Tell us a little bit about yourself and what you do. I’m an artist living and working in Brooklyn, NY. I conduct image-based experiments, looking for ways to destabilize photographic images and to collapse any real or perceived distance between a camera, an object and a viewer. My current practice is dominated by the setting systems of visualization against each other, including the intersection of automated software scripts with the mark of the human hand. Looking at how images program our world and for opportunities to reprogram those images has led me to think of the screen as a site of action and as a permeable membrane that images and bodies might stick to and pour through.
What is it like living and working in Brooklyn? Brooklyn is easily the most exciting place I have ever lived. The whole world is here and the exposure to all of the ideas, languages and food is transformative. It is both a wonderful and complicated place to make artwork and to live.
What are you reading right now? I’ve been reading through the September 2015 issue of TEXTE ZUR KUNST, Photography. I also just started Artificial Darkness by Noam Elcott.
What are some recent, upcoming or current projects you are working on? I just had two solo shows wrap up in March, including an exhibit of all new work at Microscope Gallery titled stage blind. Coming up, I’m in a group video show called Temporal Topologies at IFP Media Center in Brooklyn, opening May 4.

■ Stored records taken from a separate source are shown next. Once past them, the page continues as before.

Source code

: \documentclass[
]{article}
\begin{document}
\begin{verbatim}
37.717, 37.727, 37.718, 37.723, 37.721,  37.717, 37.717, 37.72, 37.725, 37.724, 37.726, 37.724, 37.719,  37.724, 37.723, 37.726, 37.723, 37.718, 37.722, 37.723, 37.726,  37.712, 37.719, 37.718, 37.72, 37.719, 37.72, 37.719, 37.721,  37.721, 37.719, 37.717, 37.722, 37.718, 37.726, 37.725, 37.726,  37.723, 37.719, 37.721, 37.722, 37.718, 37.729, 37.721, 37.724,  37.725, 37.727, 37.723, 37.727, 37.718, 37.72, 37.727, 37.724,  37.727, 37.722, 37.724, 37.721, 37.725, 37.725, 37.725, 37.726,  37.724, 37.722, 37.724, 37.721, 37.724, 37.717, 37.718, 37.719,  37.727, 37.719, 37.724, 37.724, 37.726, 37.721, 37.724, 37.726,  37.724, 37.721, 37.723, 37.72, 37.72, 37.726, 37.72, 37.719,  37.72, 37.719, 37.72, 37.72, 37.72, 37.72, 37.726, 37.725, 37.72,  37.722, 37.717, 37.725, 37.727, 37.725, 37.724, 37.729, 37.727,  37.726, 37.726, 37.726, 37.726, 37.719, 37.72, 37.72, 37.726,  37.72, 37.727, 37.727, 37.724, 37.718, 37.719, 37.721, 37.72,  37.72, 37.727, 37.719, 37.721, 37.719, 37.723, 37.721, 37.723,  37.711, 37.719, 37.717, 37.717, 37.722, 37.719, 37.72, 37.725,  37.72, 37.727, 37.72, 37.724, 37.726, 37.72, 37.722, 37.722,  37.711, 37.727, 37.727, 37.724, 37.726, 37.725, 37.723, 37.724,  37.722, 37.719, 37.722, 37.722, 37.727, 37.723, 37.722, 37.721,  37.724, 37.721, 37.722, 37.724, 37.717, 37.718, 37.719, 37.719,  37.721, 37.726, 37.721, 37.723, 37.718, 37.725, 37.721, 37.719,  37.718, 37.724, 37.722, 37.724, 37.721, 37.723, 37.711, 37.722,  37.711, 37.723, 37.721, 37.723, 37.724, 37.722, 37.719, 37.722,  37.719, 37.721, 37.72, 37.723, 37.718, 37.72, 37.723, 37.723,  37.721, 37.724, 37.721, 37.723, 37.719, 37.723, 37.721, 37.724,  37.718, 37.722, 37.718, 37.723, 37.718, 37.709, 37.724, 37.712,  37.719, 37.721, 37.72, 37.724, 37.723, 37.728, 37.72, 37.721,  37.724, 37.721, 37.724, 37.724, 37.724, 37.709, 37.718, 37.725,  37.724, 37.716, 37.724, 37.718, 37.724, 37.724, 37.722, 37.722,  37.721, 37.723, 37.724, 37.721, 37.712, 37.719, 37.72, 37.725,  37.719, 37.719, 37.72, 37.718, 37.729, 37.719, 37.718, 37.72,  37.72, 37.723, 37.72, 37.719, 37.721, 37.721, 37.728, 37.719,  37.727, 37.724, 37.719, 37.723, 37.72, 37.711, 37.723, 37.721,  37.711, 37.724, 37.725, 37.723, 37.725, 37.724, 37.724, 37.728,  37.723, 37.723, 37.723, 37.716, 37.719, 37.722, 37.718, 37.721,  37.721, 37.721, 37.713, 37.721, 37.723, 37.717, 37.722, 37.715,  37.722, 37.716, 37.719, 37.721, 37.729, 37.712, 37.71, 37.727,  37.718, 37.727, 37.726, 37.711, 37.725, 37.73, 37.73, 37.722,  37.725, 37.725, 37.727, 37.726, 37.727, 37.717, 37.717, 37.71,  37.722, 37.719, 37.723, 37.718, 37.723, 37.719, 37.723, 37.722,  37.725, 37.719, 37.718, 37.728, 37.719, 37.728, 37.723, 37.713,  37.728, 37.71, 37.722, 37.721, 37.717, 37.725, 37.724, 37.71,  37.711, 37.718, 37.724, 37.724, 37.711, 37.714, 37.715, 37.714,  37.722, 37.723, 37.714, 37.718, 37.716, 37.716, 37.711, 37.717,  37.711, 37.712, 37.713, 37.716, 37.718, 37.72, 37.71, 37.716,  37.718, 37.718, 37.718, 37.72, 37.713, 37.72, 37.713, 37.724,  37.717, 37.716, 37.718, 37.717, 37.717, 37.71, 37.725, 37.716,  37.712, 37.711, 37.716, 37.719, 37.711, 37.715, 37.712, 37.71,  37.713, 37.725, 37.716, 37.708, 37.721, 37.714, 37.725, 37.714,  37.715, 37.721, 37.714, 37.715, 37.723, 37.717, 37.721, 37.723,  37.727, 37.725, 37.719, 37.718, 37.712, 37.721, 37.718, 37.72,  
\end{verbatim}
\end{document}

If you were a drink what drink would you be? I don’t have that kind of power.
What is your process like? I spend lots of time gathering material, both with a camera and web browser, for future processing. I use common image editing programs and look for ways to combine their automated features with my own mark making. I devise systems to take that material through, pull images apart and insert new information.
Favorite Brooklyn hangouts? That’s a hard one – there are so many great places here. I spend lots of time in Flatbush and Bushwick. Ample Hills is easily the best ice cream in Brooklyn! There are many great galleries and the Brooklyn Botanical Gardens is a wonderfully calm and beautiful space.
What do you want a viewer to walk away with after seeing your work? I hope any viewer is spurred to a further sense of wonder and inquiry about their relationship to images and images to them.
What’s your absolute favorite place in the city/the world to be? Prospect Park with Christa and our dogs.